CC BY
37
УДК 577.112
ПОЛУЧЕНИЕ И СВОЙСТВА рН-ЧУВСТВИТЕЛЬНЫХ НАНОСТРУКТУРИРОВАННЫХ ПОЛИЭЛЕКТРОЛИТНЫХ МИКРОЧАСТИЦ С ИНСУЛИНОМ
Н.Г. Балабушевич1, Г.А. Вихорева2, Е.В. Михальчик3, Н.И. Ларионова1
(кафедра химической этимологии химического факультета МГУ имени М.В. Ломоносова (e-mail: nbalab@enzyme.chem.msu.ru); Московский государственный текстильный университет имени А.Н. Косыгина; Научно-исследовательский институт физико-химической медицины)
Исследованы и сопоставлены свойства инсулинсодержащих микрочастиц, полученных чередующейся адсорбцией полианионов (декстрансульфата, хитозансульфата) и поликатионов (хитозана, протамина) на микроагрегатах белка. Продемонстрирована возможность регулирования высвобождения инсулина из микрочастиц путем варьирования пар полиэлектролитов, изменения числа циклов их адсорбции и pH среды. Во всех случаях показано защитное действие микрочастиц по отношению к инактивации инсулина при кислых значениях рН и высвобождение белка при рН > 5, т.е. в условиях, моделирующих желудочно-кишечный тракт человека.

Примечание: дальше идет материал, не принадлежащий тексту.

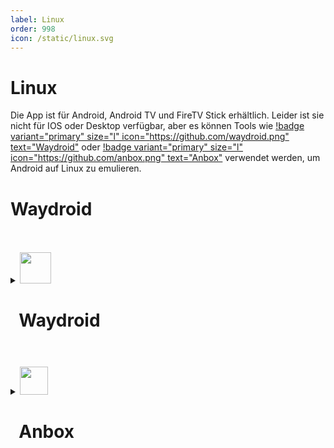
 ```yaml
---
label: Linux
order: 998
icon: /static/linux.svg
---
```


# Linux
Die App ist für Android, Android TV und FireTV Stick erhältlich. Leider ist sie nicht für IOS oder Desktop verfügbar, aber es können Tools wie [!badge variant="primary" size="l" icon="https://github.com/waydroid.png" text="Waydroid"](https://waydro.id/) oder [!badge variant="primary" size="l" icon="https://github.com/anbox.png" text="Anbox"](https://anbox.io/) verwendet werden, um Android auf Linux zu emulieren.

# Waydroid
<br />
<br />

<details>
    <summary><img src="https://user-images.githubusercontent.com/68516357/213915851-16e76b00-d4b5-4324-8562-027c03979654.png" style="width: 50px;"/><h1> &nbsp; Waydroid<h1></summary>


## WayDroid installieren

### Fedora 36

> **NOTE: Kernels 5.18.18 to 5.19.5 are broken**
1.  Copr Repository hinzufügen

```sh
sudo dnf copr enable aleasto/waydroid
```

2.  WayDroid installieren

```sh
sudo dnf install waydroid
```

Wenn du Waydroid über das Anwendungsmenü startest, kommt die Aufforderung, Waydroid mit verschiedenen Android-Images zu initialisieren. Benutze folgende Links:

System OTA: `https://ota.waydro.id/system`

Vendor OTA: `https://ota.waydro.id/vendor`

> HINWEIS: Dies lädt nicht-freie Komponenten herunter (ffmpeg, möglicherweise andere).
### Ubuntu 22.04

- Installationsvoraussetzungen

```sh
sudo apt install curl ca-certificates -y
```

- The Repo

Füge die Repo zu der sources.list (für droidian & ubports kann dieser Schritt übersprungen werden)
Ersetze DISTRO="jammy" mit deiner aktuellen Distro. (Optionen: focal, jammy, ubuntu-devel, bookworm, bullseye, sid)

```sh
export DISTRO="jammy"
```

```sh
sudo curl --proto '=https' --tlsv1.2 -Sf https://repo.waydro.id/waydroid.gpg --output /usr/share/keyrings/waydroid.gpg && \
echo "deb [signed-by=/usr/share/keyrings/waydroid.gpg] https://repo.waydro.id/ $DISTRO main" > ~/waydroid.list && \
sudo mv ~/waydroid.list /etc/apt/sources.list.d/waydroid.list && \
sudo apt update
```

- Waydroid installieren

```sh
sudo apt install waydroid -y
```

Starte dann Waydroid über das Anwendungsmenü.

----

### GPU Anforderungen

Waydroid funktioniert derzeit am besten mit Intel-GPUs. Sie sollten ohne weitere Modifikationen funktionieren.

AMD-GPUs scheinen gemischte Ergebnisse zu haben (insbesondere die _RX 6800_ funktioniert nicht); wenn Waydroid _nicht_ funktioniert, möchtest du vielleicht auch die NVIDIA-Workarounds unten versuchen.

NVIDIA GPUs do _not_ work currently, but there are 2 workarounds:

-   Wechsel, wenn möglich, zu einer integrierten Grafikkarte;
-   Software-Rendering verwenden:
    -   Stelle sicher, dass `waydroid init` (siehe [#Installation](https://wiki.archlinux.org/title/Waydroid#Installation) section) bereits läuft
    -   Bearbeite `/var/lib/waydroid/waydroid_base.prop` und setze:

        ```
        ro.hardware.gralloc=default
        ro.hardware.egl=swiftshader
        ```

    -   [Neustarten](https://wiki.archlinux.org/title/Restart "Starte") den `waydroid-container.service` neu.


## Android-Anwendungen installieren und ausführen

Waydroid ist in der Lage, einige verschiedene Operationen durchzuführen, die mit dem Befehl waydroid app -h angezeigt werden:

```
usage: waydroid app [-h] {install,remove,launch,list} ...
optional arguments:
  -h, --help            show this help message and exit
subaction:
  {install,remove,launch,list}
    install             push a single package to the container and install it
    remove              remove single app package from the container
    launch              start single application
    list                list installed applications
```

Um eine App über CLI zu starten, sollten Sie den waydroid app launch <appname> Command verwenden:

```sh
waydroid app launch xyz.apk
```

Es ist auch möglich Android-Anwendungen über die Befehlszeile zu installieren.

```sh
waydroid app install xyz.apk
```

Die apk-Dateien, die man manchmal im Internet finden, haben meist nur Arm-Unterstützung und funktionieren daher nicht auf x86_64.

Unter Umständen möchtest du [F-Droid](https://f-droid.org/) installieren, um Apps über ein grafisches Interface zu installieren. Beachte, dass der Google Play Store in dieser Form nicht funktioniert, da er auf den proprietären Google Play Services basiert, die nicht installiert sind.

## Waydroid Eigenschaft-Optionen

Waydroid verwendet verschiedene Eigenschaften, um dem zugrunde liegenden Android-System mitzuteilen, wie es sich an einigen Stellen verhalten soll. Um dies zu tun, benutzen wir den Befehl `waydroid prop`. Um eine Eigenschaft zu deaktivieren,  `waydroid prop set <property> ""`

### Eigenschaften

- waydroid prop set persist.waydroid.multi_windows true/false (bool) Enables/Disables persistent freeform window mode
- waydroid prop set persist.waydroid.invert_colors true/false (bool) Swaps the color space from RGBA to BGRA (only works with our patched mutter so far)
- waydroid prop set persist.waydroid.height_padding 0-9999 (int) Adjust Height padding (30 will allow you to use navbar on mobile)
- waydroid prop set persist.waydroid.width_padding 0-9999 (int) Adjust width padding
- waydroid prop set waydroid.display_width 0-9999 (int) (auto-generated) Auto generated size of Waydroid screen
- waydroid prop set persist.waydroid.width 0-9999 (int) Used for user to override desired resolution
- waydroid prop set persist.waydroid.suspend true/false (bool) Keep Waydroid awake and do not let container sleep

## Gemeinsamen Ordner einrichten

Einrichten eines gemeinsamen Ordners zum Kopieren von Dateien aus `Quelle` zu `Ziel`.   

> `Quell-` Dateien sind dann vom `Ziel` abrufbar, aber nicht editierbar.
```sh
sudo mount --bind <source> <target>
```

> Wir werden den Ordner `host` einrichten, um Dateien vom Host zu kopieren, und den Ordner `droid`, um Dateien von Waydroid zu kopieren. 
Beispiel:

- Dateien von Linux nach Waydroid kopieren
    - auf Waydroid erstelle einen `/Waydroid/host` Ordner
    - auf Host erstelle einen `~/Waydroid/host` Ordner
```sh
mkdir ~/Waydroid/host
```
    - Linux-Ordner mit Android-Ordner verknüpfen
```sh
sudo mount --bind ~/Waydroid/host ~/.local/share/waydroid/data/media/0/Waydroid/host
```

- Kopieren von Dateien von Waydroid nach Linux:
    - auf Waydroid erstelle einen `/Waydroid/droid` Ordner
    - auf Host erstelle einen `~/Waydroid/droid` Ordner
```sh
mkdir ~/Waydroid/droid
```
    - Linux-Ordner mit Android-Ordner verknüpfen
```sh
sudo mount --bind ~/.local/share/waydroid/data/media/0/Waydroid/droid ~/Waydroid/droid
```

## Zwischenablage

> Ersetze `dnf` durch den entsprechenden Befehl für deine Distro.
- Installiere pip

```sh
sudo dnf install pip
```

- Installiere wl-clipboard

```sh
sudo dnf install wl-clipboard
```

- Installiere pyclip

```sh
pip install --upgrade pip pyclip
```

- füge `$HOME/.local/bin/`zu deinem $PATH hinzu

füge

```
export PATH="$PATH:$(du "$HOME/.local/bin/" | cut -f2 | tr '\n' ':' | sed 's/:*$//')"
```

in die entsprechende Datei `.zshenv` oder `.bashrc` oder `.profile` hinzu

- Starte das System neu

</details>

<br />

<details>
    <summary><img src="https://upload.wikimedia.org/wikipedia/commons/thumb/4/40/Anbox_logo.svg/120px-Anbox_logo.svg.png"  style="width: 45px;"/><h1> &nbsp; Anbox<h1></summary>
</details>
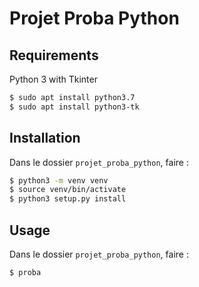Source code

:# Projet Proba Python

## Requirements

Python 3 with Tkinter

```bash
$ sudo apt install python3.7
$ sudo apt install python3-tk
```

## Installation

Dans le dossier `projet_proba_python`, faire :

```bash
$ python3 -m venv venv
$ source venv/bin/activate
$ python3 setup.py install
```

## Usage

Dans le dossier `projet_proba_python`, faire :

```bash
$ proba
```
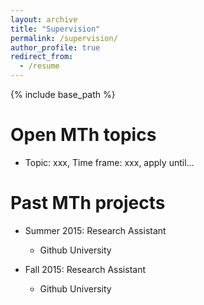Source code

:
 ```yaml
---
layout: archive
title: "Supervision"
permalink: /supervision/
author_profile: true
redirect_from:
  - /resume
---
```


{% include base_path %}

Open MTh topics
======
* Topic: xxx, Time frame: xxx, apply until...


Past MTh projects
======
* Summer 2015: Research Assistant
  * Github University


* Fall 2015: Research Assistant
  * Github University
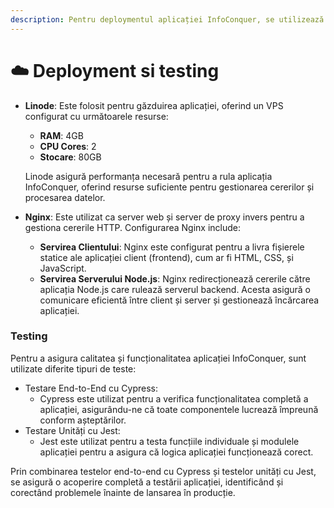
 ```yaml
---
description: Pentru deploymentul aplicației InfoConquer, se utilizează Linode și Nginx.
---
```


# ☁️ Deployment si testing

*   **Linode**: Este folosit pentru găzduirea aplicației, oferind un VPS configurat cu următoarele resurse:

    * **RAM**: 4GB
    * **CPU Cores**: 2
    * **Stocare**: 80GB

    Linode asigură performanța necesară pentru a rula aplicația InfoConquer, oferind resurse suficiente pentru gestionarea cererilor și procesarea datelor.
* **Nginx**: Este utilizat ca server web și server de proxy invers pentru a gestiona cererile HTTP. Configurarea Nginx include:
  * **Servirea Clientului**: Nginx este configurat pentru a livra fișierele statice ale aplicației client (frontend), cum ar fi HTML, CSS, și JavaScript.
  * **Servirea Serverului Node.js**: Nginx redirecționează cererile către aplicația Node.js care rulează serverul backend. Acesta asigură o comunicare eficientă între client și server și gestionează încărcarea aplicației.

### Testing

Pentru a asigura calitatea și funcționalitatea aplicației InfoConquer, sunt utilizate diferite tipuri de teste:

* Testare End-to-End cu Cypress:
  * Cypress este utilizat pentru a verifica funcționalitatea completă a aplicației, asigurându-ne că toate componentele lucrează împreună conform așteptărilor.
* Testare Unități cu Jest:
  * Jest este utilizat pentru a testa funcțiile individuale și modulele aplicației pentru a asigura că logica aplicației funcționează corect.

Prin combinarea testelor end-to-end cu Cypress și testelor unități cu Jest, se asigură o acoperire completă a testării aplicației, identificând și corectând problemele înainte de lansarea în producție.
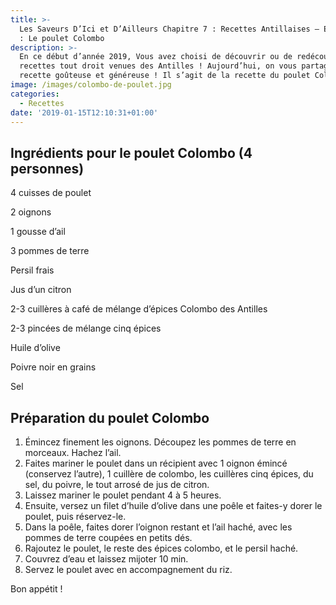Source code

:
 ```yaml
---
title: >-
  Les Saveurs D’Ici et D’Ailleurs Chapitre 7 : Recettes Antillaises – Episode 2
  : Le poulet Colombo
description: >-
  En ce début d’année 2019, Vous avez choisi de découvrir ou de redécouvrir des
  recettes tout droit venues des Antilles ! Aujourd’hui, on vous partage une
  recette goûteuse et généreuse ! Il s’agit de la recette du poulet Colombo.
image: /images/colombo-de-poulet.jpg
categories:
  - Recettes
date: '2019-01-15T12:10:31+01:00'
---
```

## Ingrédients pour le poulet Colombo (4 personnes) 

4 cuisses de poulet

2 oignons 

1 gousse d’ail

3 pommes de terre

Persil frais

Jus d’un citron

2-3 cuillères à café de mélange d’épices Colombo des Antilles

2-3 pincées de mélange cinq épices

Huile d’olive

Poivre noir en grains

Sel

## Préparation du poulet Colombo 

1. Émincez finement les oignons. Découpez les pommes de terre en morceaux. Hachez l’ail.
2. Faites mariner le poulet dans un récipient avec 1 oignon émincé (conservez l’autre), 1 cuillère de colombo, les cuillères cinq épices, du sel, du poivre, le tout arrosé de jus de citron.
3. Laissez mariner le poulet pendant 4 à 5 heures.
4. Ensuite, versez un filet d’huile d’olive dans une poêle et faites-y dorer le poulet, puis réservez-le.
5. Dans la poêle, faites dorer l’oignon restant et l’ail haché, avec les pommes de terre coupées en petits dés.
6. Rajoutez le poulet, le reste des épices colombo, et le persil haché.
7. Couvrez d’eau et laissez mijoter 10 min.
8. Servez le poulet avec en accompagnement du riz.

Bon appétit !
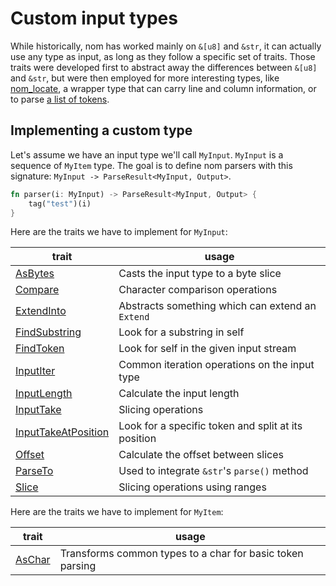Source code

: # Custom input types

While historically, nom has worked mainly on `&[u8]` and `&str`, it can actually
use any type as input, as long as they follow a specific set of traits.
Those traits were developed first to abstract away the differences between
`&[u8]` and `&str`, but were then employed for more interesting types,
like [nom_locate](https://github.com/fflorent/nom_locate), a wrapper type
that can carry line and column information, or to parse
[a list of tokens](https://github.com/Rydgel/monkey-rust/blob/master/lib/parser/mod.rs).

## Implementing a custom type

Let's assume we have an input type we'll call `MyInput`. `MyInput` is a sequence of `MyItem` type.
The goal is to define nom parsers with this signature: `MyInput -> ParseResult<MyInput, Output>`.

```rust
fn parser(i: MyInput) -> ParseResult<MyInput, Output> {
    tag("test")(i)
}
```

Here are the traits we have to implement for `MyInput`:

| trait | usage |
|---|---|
| [AsBytes](https://docs.rs/nom/latest/nom/trait.AsBytes.html) |Casts the input type to a byte slice|
| [Compare](https://docs.rs/nom/latest/nom/trait.Compare.html) |Character comparison operations|
| [ExtendInto](https://docs.rs/nom/latest/nom/trait.ExtendInto.html) |Abstracts something which can extend an `Extend`|
| [FindSubstring](https://docs.rs/nom/latest/nom/trait.FindSubstring.html) |Look for a substring in self|
| [FindToken](https://docs.rs/nom/latest/nom/trait.FindToken.html) |Look for self in the given input stream|
| [InputIter](https://docs.rs/nom/latest/nom/trait.InputIter.html) |Common iteration operations on the input type|
| [InputLength](https://docs.rs/nom/latest/nom/trait.InputLength.html) |Calculate the input length|
| [InputTake](https://docs.rs/nom/latest/nom/trait.InputTake.html) |Slicing operations|
| [InputTakeAtPosition](https://docs.rs/nom/latest/nom/trait.InputTakeAtPosition.html) |Look for a specific token and split at its position|
| [Offset](https://docs.rs/nom/latest/nom/trait.Offset.html) |Calculate the offset between slices|
| [ParseTo](https://docs.rs/nom/latest/nom/trait.ParseTo.html) |Used to integrate `&str`'s `parse()` method|
| [Slice](https://docs.rs/nom/latest/nom/trait.Slice.html) |Slicing operations using ranges|

Here are the traits we have to implement for `MyItem`:

| trait | usage |
|---|---|
| [AsChar](https://docs.rs/nom/latest/nom/trait.AsChar.html) |Transforms common types to a char for basic token parsing|
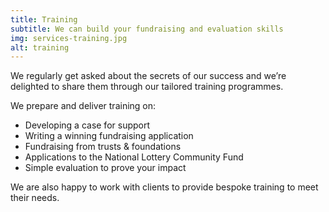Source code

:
 ```yaml
---
title: Training
subtitle: We can build your fundraising and evaluation skills
img: services-training.jpg
alt: training
---
```


<p class="text-lg font-medium">We regularly get asked about the secrets of our success and we’re delighted to share them through our tailored training programmes.</p>
 
We prepare and deliver training on:

- Developing a case for support
- Writing a winning fundraising application
- Fundraising from trusts & foundations
- Applications to the National Lottery Community Fund
- Simple evaluation to prove your impact

We are also happy to work with clients to provide bespoke training to meet their needs.
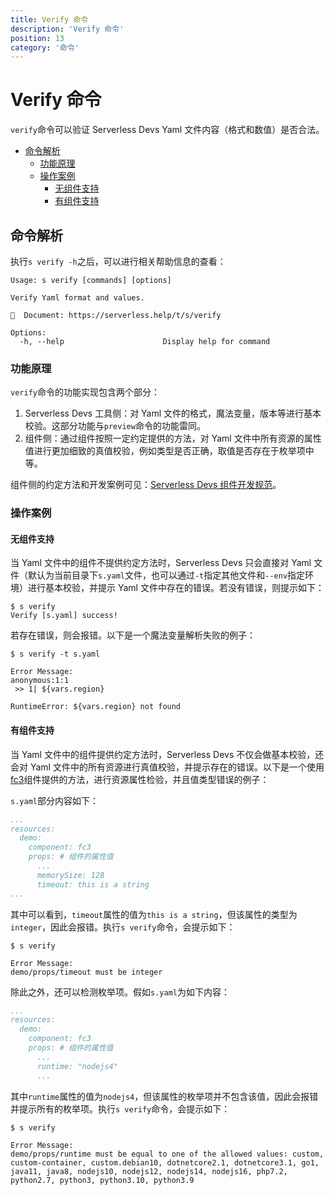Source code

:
 ```yaml
---
title: Verify 命令
description: 'Verify 命令'
position: 13
category: '命令'
---
```


# Verify 命令

`verify`命令可以验证 Serverless Devs Yaml 文件内容（格式和数值）是否合法。

- [命令解析](#命令解析)
    - [功能原理](#功能原理)
    - [操作案例](#操作案例)
        - [无组件支持](#无组件支持)
        - [有组件支持](#有组件支持)

## 命令解析

执行`s verify -h`之后，可以进行相关帮助信息的查看：

```shell script
Usage: s verify [commands] [options]

Verify Yaml format and values.

📖  Document: https://serverless.help/t/s/verify

Options:
  -h, --help                      Display help for command
```

### 功能原理

`verify`命令的功能实现包含两个部分：

1. Serverless Devs 工具侧：对 Yaml 文件的格式，魔法变量，版本等进行基本校验。这部分功能与`preview`命令的功能雷同。
2. 组件侧：通过组件按照一定约定提供的方法，对 Yaml 文件中所有资源的属性值进行更加细致的真值校验，例如类型是否正确，取值是否存在于枚举项中等。

组件侧的约定方法和开发案例可见：[Serverless Devs 组件开发规范](https://manual.serverless-devs.com/dev-guide/component/)。

### 操作案例

#### 无组件支持

当 Yaml 文件中的组件不提供约定方法时，Serverless Devs 只会直接对 Yaml 文件（默认为当前目录下`s.yaml`文件，也可以通过`-t`指定其他文件和`--env`指定环境）进行基本校验，并提示 Yaml 文件中存在的错误。若没有错误，则提示如下：

```shell script
$ s verify
Verify [s.yaml] success!
```

若存在错误，则会报错。以下是一个魔法变量解析失败的例子：

```shell script
$ s verify -t s.yaml
 
Error Message:
anonymous:1:1
 >> 1| ${vars.region}

RuntimeError: ${vars.region} not found
```

#### 有组件支持

当 Yaml 文件中的组件提供约定方法时，Serverless Devs 不仅会做基本校验，还会对 Yaml 文件中的所有资源进行真值校验，并提示存在的错误。以下是一个使用[fc3](https://github.com/devsapp/fc3)组件提供的方法，进行资源属性检验，并且值类型错误的例子：

`s.yaml`部分内容如下：

```yaml
...
resources:
  demo:
    component: fc3
    props: # 组件的属性值
      ...
      memorySize: 128
      timeout: this is a string
...
```

其中可以看到，`timeout`属性的值为`this is a string`，但该属性的类型为`integer`，因此会报错。执行`s verify`命令，会提示如下：

```shell script
$ s verify
 
Error Message:
demo/props/timeout must be integer
```

除此之外，还可以检测枚举项。假如`s.yaml`为如下内容：

```yaml
...
resources:
  demo:
    component: fc3
    props: # 组件的属性值
      ...
      runtime: "nodejs4"
      ...
```

其中`runtime`属性的值为`nodejs4`，但该属性的枚举项并不包含该值，因此会报错并提示所有的枚举项。执行`s verify`命令，会提示如下：

```shell script
$ s verify
 
Error Message:
demo/props/runtime must be equal to one of the allowed values: custom, custom-container, custom.debian10, dotnetcore2.1, dotnetcore3.1, go1, java11, java8, nodejs10, nodejs12, nodejs14, nodejs16, php7.2, python2.7, python3, python3.10, python3.9
```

Ключевые слова: инсулин, биополиэлектролиты, постадийная адсорбция полиэлектролитов, полиэлектролитные микрочастицы.
Сахарный диабет - одно из главных социально значимых заболеваний XXI в. Больные диабетом, в особенности диабетом первого типа, вынуждены строго контролировать уровень глюкозы в крови путем регулярных инъекций инсулина (Инс). Среди возможных альтернативных способов доставки пе-роральный метод введения инсулина является наиболее естественным.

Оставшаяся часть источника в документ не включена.